Everything works just fine until there’s a data transfer burst. The sender starts sending incorrect/malformed data.
I allocate the buffers I’m sending on the stack, and if I understand correctly, that’s a wrong to do, because these buffers should remain as I sent them until I get the “write complete” notification from IOCP.
Take this for example:
void some_function()
{
char cBuff[1024];
// filling cBuff with some data
WSASend(...); // sending cBuff, non-blocking mode
// filling cBuff with other data
WSASend(...); // again, sending cBuff
// ..... and so forth!
}
If I understand correctly, each of these WSASend() calls should have its own unique buffer, and that buffer can be reused only when the send completes.
Correct?
Now, what strategies can I implement in order to maintain a big sack of such buffers, how should I handle them, how can I avoid performance penalty, etc’?

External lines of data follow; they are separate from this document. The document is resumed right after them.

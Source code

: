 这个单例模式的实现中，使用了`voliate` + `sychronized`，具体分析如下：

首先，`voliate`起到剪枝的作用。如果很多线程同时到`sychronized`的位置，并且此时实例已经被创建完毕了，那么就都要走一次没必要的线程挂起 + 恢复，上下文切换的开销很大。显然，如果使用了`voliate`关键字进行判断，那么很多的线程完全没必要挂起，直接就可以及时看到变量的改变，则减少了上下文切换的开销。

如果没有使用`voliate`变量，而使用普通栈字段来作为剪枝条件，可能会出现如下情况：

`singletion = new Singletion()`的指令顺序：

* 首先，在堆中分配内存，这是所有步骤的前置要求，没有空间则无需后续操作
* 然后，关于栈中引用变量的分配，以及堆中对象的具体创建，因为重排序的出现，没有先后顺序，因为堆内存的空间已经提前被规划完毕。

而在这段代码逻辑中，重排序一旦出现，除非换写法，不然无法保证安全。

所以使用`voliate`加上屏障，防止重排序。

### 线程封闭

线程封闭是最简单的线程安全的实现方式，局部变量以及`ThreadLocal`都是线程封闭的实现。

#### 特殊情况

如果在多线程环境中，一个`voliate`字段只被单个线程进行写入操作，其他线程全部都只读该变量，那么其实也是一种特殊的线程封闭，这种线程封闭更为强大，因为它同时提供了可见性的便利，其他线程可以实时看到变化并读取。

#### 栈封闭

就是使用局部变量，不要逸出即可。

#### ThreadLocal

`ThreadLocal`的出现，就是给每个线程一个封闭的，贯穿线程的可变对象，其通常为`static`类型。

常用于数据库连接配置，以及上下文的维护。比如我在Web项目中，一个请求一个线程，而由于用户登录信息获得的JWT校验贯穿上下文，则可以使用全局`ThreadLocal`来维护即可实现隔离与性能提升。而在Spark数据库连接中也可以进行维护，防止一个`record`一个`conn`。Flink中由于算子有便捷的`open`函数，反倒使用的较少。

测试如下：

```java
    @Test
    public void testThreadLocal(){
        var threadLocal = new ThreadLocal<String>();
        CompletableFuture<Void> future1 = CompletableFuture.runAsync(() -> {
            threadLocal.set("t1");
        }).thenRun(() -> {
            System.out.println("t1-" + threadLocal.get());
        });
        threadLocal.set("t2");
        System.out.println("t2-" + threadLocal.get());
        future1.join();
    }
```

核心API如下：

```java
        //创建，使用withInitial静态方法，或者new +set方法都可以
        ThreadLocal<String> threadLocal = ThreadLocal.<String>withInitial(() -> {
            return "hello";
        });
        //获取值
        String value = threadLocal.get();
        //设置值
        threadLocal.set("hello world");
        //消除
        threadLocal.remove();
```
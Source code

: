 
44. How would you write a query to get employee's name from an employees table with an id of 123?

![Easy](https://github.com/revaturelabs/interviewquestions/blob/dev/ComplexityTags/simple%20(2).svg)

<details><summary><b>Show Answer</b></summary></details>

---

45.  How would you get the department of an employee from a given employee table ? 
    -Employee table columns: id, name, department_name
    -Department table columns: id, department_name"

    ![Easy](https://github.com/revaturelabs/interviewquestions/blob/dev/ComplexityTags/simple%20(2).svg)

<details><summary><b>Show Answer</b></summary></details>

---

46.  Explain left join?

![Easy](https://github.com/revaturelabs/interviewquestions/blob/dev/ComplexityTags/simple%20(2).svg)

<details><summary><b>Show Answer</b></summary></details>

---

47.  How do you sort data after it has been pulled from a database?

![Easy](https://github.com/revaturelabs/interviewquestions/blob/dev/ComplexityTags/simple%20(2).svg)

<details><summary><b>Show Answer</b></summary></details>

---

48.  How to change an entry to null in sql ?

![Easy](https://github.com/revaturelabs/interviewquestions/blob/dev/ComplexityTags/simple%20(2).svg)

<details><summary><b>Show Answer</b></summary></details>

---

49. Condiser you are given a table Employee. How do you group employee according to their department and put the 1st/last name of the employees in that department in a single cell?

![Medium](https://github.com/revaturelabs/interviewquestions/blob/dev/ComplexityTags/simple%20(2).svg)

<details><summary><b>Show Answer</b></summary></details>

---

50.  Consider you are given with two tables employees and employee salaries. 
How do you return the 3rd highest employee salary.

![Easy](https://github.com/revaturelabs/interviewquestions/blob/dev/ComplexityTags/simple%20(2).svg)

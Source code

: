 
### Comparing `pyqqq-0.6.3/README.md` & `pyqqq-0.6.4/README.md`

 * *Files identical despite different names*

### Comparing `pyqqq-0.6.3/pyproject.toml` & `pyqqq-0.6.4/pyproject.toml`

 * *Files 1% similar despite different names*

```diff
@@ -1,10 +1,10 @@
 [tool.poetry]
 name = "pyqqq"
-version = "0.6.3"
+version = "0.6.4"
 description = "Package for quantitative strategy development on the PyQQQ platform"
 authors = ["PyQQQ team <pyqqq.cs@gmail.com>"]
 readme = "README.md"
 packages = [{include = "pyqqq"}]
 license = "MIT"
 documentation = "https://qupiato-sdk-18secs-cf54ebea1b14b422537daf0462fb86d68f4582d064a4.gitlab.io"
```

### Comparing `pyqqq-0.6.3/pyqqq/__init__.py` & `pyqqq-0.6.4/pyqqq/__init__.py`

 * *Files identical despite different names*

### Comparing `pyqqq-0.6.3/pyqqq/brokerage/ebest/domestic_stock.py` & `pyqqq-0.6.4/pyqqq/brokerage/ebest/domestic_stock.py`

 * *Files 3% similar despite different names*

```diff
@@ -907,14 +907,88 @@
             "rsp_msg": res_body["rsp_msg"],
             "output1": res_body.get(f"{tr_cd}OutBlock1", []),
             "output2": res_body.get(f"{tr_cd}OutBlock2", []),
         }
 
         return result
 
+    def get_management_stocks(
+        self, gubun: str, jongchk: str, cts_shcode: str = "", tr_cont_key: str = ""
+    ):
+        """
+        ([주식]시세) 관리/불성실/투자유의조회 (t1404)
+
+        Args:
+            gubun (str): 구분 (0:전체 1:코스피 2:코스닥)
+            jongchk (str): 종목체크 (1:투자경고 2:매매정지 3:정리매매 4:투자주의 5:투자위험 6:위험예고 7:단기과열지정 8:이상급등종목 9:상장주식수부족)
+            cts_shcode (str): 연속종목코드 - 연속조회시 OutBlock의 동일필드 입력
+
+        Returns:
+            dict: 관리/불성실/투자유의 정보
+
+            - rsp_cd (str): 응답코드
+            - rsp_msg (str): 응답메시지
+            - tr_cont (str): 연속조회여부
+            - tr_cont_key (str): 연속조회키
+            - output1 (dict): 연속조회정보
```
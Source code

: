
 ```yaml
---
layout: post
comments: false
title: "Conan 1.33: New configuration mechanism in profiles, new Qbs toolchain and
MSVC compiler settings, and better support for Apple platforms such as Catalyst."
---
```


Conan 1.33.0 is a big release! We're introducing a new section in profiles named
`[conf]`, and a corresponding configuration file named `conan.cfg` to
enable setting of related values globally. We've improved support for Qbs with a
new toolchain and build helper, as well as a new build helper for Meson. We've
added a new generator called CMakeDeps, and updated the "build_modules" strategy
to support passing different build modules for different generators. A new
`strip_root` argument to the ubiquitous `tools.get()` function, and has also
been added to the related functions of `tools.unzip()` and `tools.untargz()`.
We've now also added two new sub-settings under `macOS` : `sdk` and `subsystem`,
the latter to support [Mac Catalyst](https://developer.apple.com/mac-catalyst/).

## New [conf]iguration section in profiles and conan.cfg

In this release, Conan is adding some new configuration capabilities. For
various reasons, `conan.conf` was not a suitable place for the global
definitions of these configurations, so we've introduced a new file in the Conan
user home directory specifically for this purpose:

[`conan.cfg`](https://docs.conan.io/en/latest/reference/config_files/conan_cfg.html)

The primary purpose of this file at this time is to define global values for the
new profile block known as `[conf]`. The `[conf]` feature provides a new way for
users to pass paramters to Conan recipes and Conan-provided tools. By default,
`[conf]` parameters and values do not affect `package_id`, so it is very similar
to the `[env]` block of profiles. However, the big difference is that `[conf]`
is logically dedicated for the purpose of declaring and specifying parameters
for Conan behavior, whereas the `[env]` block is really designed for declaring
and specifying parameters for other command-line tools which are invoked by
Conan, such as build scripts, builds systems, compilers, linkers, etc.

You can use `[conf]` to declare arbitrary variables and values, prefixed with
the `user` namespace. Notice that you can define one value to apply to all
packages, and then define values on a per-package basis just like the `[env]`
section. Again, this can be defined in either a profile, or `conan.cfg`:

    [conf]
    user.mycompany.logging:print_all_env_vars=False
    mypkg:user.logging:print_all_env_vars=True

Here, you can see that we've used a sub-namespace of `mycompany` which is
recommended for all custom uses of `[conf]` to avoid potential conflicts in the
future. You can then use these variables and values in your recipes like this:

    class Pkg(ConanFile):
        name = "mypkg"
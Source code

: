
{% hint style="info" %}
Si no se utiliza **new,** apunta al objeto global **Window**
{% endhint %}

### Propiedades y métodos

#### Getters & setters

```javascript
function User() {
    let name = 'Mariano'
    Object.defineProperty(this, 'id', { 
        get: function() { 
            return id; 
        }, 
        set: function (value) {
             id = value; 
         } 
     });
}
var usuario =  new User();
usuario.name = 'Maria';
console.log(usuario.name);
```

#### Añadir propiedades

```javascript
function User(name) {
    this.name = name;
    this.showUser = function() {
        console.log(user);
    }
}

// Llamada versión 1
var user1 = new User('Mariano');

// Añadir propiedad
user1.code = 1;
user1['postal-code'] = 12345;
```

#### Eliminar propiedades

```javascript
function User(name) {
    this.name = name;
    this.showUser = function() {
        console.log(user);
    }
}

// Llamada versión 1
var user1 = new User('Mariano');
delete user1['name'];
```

And, if I am to use buffers that means I should copy the data to be sent from the source buffer to the temporary one, thus, I’d set SO_SNDBUF on each socket to zero, so the system will not re-copy what I already copied. Are you with me? Please let me know if I wasn’t clear.
Take a serious look at
boost::asio. Asynchronous IO is its specialty (just as the name suggests.) It’s pretty mature library by now being in Boost since 1.35. Many people use it in production for very intensive networking. There’s a wealth of examples in the documentation.One thing for sure – it take working with buffers very seriously.
Edit:
Basic idea to handling bursts of input is queuing.
The bursts will then fill that input queue until you are able to process them. You might want to limit the queue size to avoid blowing through all the memory.